> WORK INSTRUCTIONS:
Return every line from the records below that has the word "einer".
BEGIN SUPPLIED RECORDS
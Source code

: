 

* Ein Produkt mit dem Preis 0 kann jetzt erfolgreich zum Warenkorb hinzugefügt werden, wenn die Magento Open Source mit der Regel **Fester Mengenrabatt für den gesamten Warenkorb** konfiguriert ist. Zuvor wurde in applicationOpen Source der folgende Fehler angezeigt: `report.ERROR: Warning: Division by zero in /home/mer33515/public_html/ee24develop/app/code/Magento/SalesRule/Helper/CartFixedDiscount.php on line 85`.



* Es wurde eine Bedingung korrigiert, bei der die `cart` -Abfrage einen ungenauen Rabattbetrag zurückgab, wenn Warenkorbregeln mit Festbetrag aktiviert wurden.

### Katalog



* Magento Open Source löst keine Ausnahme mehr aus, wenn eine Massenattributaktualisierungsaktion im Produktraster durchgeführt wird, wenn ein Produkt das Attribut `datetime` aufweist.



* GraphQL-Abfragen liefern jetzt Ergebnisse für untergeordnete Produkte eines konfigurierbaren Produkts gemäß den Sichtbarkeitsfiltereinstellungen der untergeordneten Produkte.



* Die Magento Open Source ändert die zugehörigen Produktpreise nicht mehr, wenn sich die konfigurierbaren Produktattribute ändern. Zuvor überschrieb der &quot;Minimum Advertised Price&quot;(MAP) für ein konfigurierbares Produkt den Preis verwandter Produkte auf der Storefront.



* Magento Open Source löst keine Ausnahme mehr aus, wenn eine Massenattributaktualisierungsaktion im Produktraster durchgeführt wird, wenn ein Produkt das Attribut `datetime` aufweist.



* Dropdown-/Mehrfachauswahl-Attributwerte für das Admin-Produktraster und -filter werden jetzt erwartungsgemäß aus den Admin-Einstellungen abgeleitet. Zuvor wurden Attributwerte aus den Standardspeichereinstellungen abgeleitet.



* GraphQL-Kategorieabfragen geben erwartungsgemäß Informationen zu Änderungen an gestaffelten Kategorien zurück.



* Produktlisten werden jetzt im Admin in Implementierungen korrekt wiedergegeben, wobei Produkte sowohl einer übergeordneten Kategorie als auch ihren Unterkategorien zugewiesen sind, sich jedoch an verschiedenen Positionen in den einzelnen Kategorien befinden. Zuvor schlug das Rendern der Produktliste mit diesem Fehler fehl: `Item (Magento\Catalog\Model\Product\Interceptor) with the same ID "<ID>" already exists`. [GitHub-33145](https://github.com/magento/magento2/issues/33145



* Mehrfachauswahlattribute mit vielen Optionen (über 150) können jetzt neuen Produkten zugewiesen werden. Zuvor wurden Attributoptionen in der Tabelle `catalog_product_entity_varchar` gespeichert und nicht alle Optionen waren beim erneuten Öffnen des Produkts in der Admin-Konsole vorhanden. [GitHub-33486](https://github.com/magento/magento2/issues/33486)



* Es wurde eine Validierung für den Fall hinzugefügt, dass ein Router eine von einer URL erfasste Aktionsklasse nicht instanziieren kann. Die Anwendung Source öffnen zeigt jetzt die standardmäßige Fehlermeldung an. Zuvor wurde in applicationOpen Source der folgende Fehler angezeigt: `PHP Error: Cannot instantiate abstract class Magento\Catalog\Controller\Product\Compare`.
END SUPPLIED RECORDS
> ANSWER:
* Produktlisten werden jetzt im Admin in Implementierungen korrekt wiedergegeben, wobei Produkte sowohl einer übergeordneten Kategorie als auch ihren Unterkategorien zugewiesen sind, sich jedoch an verschiedenen Positionen in den einzelnen Kategorien befinden. Zuvor schlug das Rendern der Produktliste mit diesem Fehler fehl: `Item (Magento\Catalog\Model\Product\Interceptor) with the same ID "<ID>" already exists`. [GitHub-33145](https://github.com/magento/magento2/issues/33145
* Es wurde eine Validierung für den Fall hinzugefügt, dass ein Router eine von einer URL erfasste Aktionsklasse nicht instanziieren kann. Die Anwendung Source öffnen zeigt jetzt die standardmäßige Fehlermeldung an. Zuvor wurde in applicationOpen Source der folgende Fehler angezeigt: `PHP Error: Cannot instantiate abstract class Magento\Catalog\Controller\Product\Compare`.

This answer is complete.